NY farmers lament lost opportunity for gas riches


Associated Press

ALBANY, N.Y.

While environmental groups are doing a victory dance over New York’s decision to ban fracking, farmers such as apple grower David Johnson are grieving for dashed hopes and dreams.

“I’m devastated,” Johnson said after Gov. Andrew Cuomo’s health and environmental commissioners announced Wednesday that they were recommending a fracking ban. “I have concerns about how to continue this farm that’s been in the family for 150 years.”

Energy companies denied the chance to drill in New York can simply raise their rigs in other states. That’s what they’ve done since the Marcellus Shale gas drilling boom began in 2008 and New York launched an environmental review that effectively put a moratorium in place. But landowners in the state’s Southern Tier region who had hoped to reap royalties from gas production don’t have that option.
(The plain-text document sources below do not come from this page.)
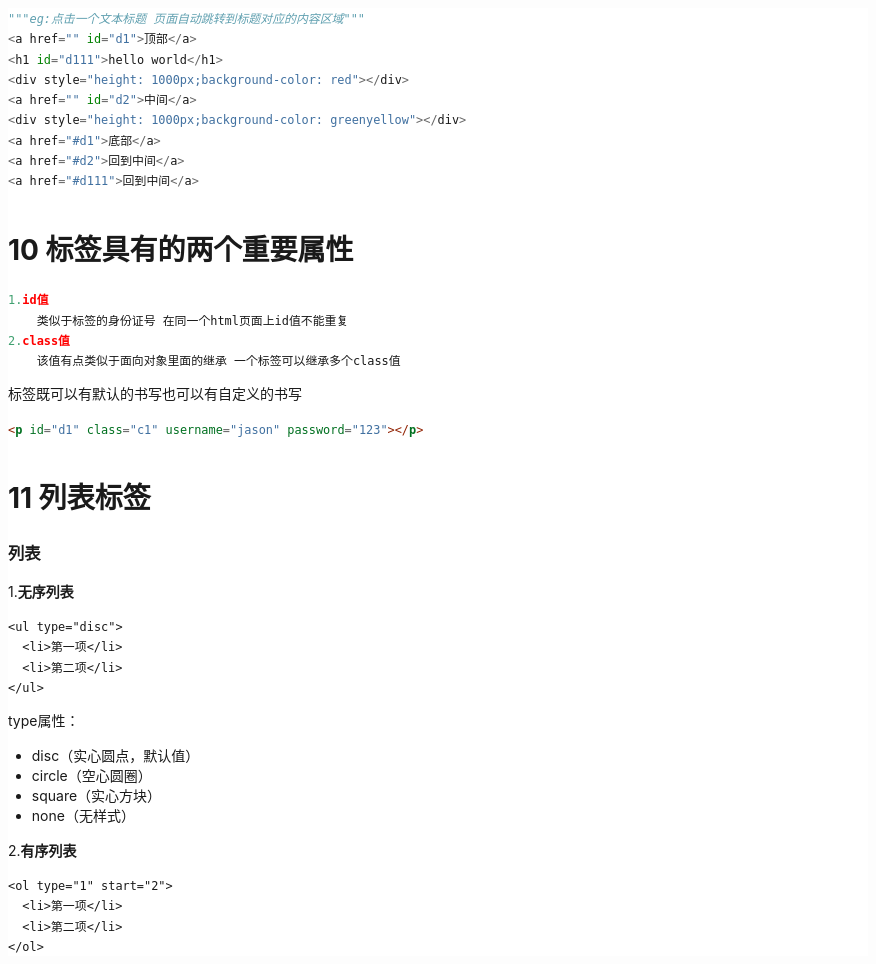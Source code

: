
 ```python
"""eg:点击一个文本标题 页面自动跳转到标题对应的内容区域"""
<a href="" id="d1">顶部</a>
<h1 id="d111">hello world</h1>
<div style="height: 1000px;background-color: red"></div>
<a href="" id="d2">中间</a>
<div style="height: 1000px;background-color: greenyellow"></div>
<a href="#d1">底部</a>
<a href="#d2">回到中间</a>
<a href="#d111">回到中间</a>
```

# 10 标签具有的两个重要属性
```python
1.id值
	类似于标签的身份证号 在同一个html页面上id值不能重复
2.class值
	该值有点类似于面向对象里面的继承 一个标签可以继承多个class值
```

标签既可以有默认的书写也可以有自定义的书写

```html
<p id="d1" class="c1" username="jason" password="123"></p>
```

# 11 列表标签
### 列表

1.**无序列表**

```
<ul type="disc">
  <li>第一项</li>
  <li>第二项</li>
</ul>
```

type属性：

- disc（实心圆点，默认值）
- circle（空心圆圈）
- square（实心方块）
- none（无样式）

2.**有序列表**

```
<ol type="1" start="2">
  <li>第一项</li>
  <li>第二项</li>
</ol>
```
“Frankly, my heart breaks for all those families in the Southern Tier who were denied the opportunity to develop their mineral resources,” said Karen Moreau, executive director of the New York branch of the American Petroleum Institute.
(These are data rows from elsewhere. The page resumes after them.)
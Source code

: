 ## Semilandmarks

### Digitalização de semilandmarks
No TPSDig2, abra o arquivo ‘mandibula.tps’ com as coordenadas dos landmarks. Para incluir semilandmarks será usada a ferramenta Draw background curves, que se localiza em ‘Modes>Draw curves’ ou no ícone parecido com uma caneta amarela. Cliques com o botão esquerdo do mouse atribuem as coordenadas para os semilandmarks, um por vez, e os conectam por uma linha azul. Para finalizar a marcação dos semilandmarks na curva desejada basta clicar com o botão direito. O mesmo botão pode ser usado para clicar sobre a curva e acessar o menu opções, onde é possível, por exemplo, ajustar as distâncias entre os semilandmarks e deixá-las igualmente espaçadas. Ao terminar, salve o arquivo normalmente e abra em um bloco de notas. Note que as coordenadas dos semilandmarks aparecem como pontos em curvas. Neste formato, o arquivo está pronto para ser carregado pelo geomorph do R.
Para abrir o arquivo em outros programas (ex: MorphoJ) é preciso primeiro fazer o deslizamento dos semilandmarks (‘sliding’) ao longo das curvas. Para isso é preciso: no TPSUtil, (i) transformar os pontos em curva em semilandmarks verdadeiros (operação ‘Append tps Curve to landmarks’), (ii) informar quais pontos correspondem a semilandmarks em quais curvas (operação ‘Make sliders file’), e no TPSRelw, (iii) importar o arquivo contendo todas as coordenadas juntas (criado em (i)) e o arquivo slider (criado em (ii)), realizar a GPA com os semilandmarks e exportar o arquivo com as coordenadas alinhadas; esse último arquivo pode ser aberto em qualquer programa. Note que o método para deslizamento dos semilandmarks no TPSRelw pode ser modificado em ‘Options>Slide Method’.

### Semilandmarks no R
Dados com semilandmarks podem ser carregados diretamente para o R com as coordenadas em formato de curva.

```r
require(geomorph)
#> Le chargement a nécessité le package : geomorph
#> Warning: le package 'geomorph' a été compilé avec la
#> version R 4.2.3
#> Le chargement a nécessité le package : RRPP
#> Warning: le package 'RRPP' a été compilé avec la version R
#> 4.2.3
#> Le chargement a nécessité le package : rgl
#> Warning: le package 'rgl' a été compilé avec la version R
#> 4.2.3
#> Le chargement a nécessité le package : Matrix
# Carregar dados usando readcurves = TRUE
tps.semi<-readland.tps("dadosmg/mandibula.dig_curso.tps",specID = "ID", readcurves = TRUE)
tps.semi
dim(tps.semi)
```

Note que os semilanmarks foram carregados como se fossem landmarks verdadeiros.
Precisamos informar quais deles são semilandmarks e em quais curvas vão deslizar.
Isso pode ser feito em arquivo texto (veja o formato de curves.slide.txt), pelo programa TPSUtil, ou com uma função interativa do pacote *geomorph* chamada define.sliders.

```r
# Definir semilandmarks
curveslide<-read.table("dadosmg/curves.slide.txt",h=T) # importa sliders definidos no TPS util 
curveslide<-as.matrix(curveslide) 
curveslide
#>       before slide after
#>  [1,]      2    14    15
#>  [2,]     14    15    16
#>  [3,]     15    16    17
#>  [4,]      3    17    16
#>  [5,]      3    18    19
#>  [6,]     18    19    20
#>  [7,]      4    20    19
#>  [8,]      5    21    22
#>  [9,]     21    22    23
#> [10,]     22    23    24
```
New Yorkers have watched other states that sit atop the Marcellus Shale — Ohio, West Virginia and neighboring Pennsylvania — ride the fracking boom and reap profits from one of the world’s largest natural-gas deposits. Some New York landowners signed lucrative leases with energy companies and received multimillion-dollar signing bonuses before the natural-gas market and the state’s regulatory climate soured. But many landowner coalitions never got the chance to sell their leases.

That’s fine with landowners who don’t want drilling on their land or their neighbors’ land. Their ranks include many organic farmers, vineyard owners, tourist business operators and town residents who agree with environmental groups that the health risks and changes to the rural landscape outweigh the financial benefits.

Johnson, who runs a 30-acre pick-your-own apple farm on his 400 acres in Binghamton, said drilling money would help keep struggling farms in business and create new jobs.

“We’re just falling apart in the Southern Tier,” Johnson said. “I make a living from people coming to my farm. But we’re losing population. The people who are left have less money to spend. Every year my business decreases. We try new things, I raise prices, but the trend continues no different from any other industry in the Southern Tier.”